A Preview of the Letter

Galatians 1:1-5

Teaching t20276


This morning we begin a study of Galatians.  This is a letter written by Paul, one of the key leaders of the early Christian movement, to a group of churches that Paul started in south central Turkey (MAP).  It is probably the earliest of Paul’s letters in the New Testament, written in 48 or 49 AD. 

Before we read the beginning of this letter, let me explain its setting.  Shortly after Paul started these churches, he had to leave.  In his absence, a group of Jewish pseudo-Christian teachers (“Judaizers”) visited the Galatian churches and attacked Paul’s message and his authority.  From this letter (and Acts), we can reconstruct the essence of their attack:

They said that simply receiving Jesus as their Messiah-Savior wasn’t enough for them to be accepted by God—they also had to obey the Old Testament law and become Jews, which included undergoing circumcision and observing Jewish dietary laws.

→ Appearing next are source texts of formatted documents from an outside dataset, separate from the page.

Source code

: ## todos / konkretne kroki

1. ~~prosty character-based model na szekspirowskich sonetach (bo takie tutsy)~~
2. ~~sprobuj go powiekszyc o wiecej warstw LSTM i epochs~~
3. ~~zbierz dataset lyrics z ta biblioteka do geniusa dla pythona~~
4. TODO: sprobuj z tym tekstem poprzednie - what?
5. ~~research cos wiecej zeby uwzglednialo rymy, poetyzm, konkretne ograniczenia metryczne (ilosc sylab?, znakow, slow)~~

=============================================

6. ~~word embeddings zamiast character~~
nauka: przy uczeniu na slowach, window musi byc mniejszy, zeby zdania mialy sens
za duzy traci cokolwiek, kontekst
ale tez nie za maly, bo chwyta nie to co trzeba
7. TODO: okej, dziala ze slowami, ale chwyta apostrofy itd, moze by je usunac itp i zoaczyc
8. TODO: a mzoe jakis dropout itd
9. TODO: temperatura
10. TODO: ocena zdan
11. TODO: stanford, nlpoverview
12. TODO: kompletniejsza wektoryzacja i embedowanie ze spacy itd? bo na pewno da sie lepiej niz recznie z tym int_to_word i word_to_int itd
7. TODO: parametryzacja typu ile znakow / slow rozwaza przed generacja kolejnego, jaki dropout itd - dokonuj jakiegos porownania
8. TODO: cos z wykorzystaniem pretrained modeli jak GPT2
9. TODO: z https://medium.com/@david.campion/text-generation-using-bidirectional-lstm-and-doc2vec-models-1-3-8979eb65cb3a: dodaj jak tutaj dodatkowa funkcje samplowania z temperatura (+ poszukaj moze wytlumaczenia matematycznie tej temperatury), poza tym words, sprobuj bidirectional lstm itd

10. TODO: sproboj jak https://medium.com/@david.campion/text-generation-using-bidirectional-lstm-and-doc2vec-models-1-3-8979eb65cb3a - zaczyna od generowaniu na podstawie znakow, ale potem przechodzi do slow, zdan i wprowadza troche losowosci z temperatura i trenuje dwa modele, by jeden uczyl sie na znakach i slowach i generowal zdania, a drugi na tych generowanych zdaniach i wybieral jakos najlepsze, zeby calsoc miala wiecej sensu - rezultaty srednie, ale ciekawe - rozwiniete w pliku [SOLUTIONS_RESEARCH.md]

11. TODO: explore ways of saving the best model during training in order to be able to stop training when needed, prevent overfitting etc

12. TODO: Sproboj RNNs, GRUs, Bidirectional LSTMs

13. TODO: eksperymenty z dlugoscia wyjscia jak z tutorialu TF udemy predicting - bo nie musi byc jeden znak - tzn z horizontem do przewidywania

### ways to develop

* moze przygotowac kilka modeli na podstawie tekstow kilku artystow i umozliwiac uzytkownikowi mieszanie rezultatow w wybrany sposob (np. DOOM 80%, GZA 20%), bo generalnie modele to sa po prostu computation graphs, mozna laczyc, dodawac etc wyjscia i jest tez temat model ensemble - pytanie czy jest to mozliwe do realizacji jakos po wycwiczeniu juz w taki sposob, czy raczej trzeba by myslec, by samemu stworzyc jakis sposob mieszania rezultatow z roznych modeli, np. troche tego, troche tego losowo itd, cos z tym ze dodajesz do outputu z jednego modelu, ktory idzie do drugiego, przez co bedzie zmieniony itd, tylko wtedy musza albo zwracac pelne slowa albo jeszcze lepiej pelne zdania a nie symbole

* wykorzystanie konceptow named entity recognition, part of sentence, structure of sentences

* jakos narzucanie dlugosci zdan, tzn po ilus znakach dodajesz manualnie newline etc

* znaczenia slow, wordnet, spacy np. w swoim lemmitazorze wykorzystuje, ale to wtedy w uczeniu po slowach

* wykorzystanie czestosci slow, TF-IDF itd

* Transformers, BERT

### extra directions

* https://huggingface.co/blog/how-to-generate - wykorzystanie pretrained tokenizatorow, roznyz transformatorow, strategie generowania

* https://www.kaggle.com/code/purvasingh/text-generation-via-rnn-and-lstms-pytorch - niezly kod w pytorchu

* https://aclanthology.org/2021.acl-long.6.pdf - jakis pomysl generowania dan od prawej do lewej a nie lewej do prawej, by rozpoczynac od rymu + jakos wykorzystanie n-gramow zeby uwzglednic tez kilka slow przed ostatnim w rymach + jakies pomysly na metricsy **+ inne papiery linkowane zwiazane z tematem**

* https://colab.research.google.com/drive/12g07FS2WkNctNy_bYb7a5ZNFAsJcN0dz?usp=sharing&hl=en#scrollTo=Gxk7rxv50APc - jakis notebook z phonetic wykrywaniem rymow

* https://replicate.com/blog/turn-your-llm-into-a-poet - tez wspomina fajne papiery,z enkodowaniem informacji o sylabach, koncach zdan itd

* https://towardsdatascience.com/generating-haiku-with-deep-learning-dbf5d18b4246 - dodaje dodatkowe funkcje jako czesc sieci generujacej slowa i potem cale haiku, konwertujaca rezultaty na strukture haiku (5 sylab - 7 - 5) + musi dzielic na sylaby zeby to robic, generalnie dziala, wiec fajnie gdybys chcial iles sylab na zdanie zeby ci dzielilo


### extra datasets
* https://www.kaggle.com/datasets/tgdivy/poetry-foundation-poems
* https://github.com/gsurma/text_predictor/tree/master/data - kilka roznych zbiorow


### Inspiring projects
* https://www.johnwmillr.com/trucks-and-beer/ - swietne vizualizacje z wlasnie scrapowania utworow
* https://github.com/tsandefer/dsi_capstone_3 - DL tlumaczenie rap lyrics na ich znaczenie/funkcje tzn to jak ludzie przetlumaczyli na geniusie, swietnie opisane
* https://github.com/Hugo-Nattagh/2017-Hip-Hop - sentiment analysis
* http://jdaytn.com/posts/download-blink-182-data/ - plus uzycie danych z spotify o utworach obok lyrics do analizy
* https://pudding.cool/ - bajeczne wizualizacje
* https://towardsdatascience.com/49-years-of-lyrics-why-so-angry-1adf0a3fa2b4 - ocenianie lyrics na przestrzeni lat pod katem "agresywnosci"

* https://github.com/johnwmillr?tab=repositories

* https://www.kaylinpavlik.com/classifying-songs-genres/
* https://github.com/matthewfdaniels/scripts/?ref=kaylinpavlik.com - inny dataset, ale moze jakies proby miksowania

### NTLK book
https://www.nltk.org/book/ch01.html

They also said that Paul lacked authority to speak about receiving God’s acceptance through Jesus.  They apparently said that Paul was only a junior leader—that the only authoritative leaders of the church in Jerusalem.  They further charged that Paul was a despicable man-pleaser—that he had knowingly diluted the disciples’ teaching (above) out of fear that the Galatians would reject him if he told them the whole truth.

With this brief background, let’s read Paul’s greeting (read 1:1-5).  Although this greeting follows the typical form of first-century letters, it also introduces Paul’s response to the Judaizers’ two attacks.  It thus functions as a preview of the letter, distilling these two crucially important themes that the rest of the letter will develop in much greater detail.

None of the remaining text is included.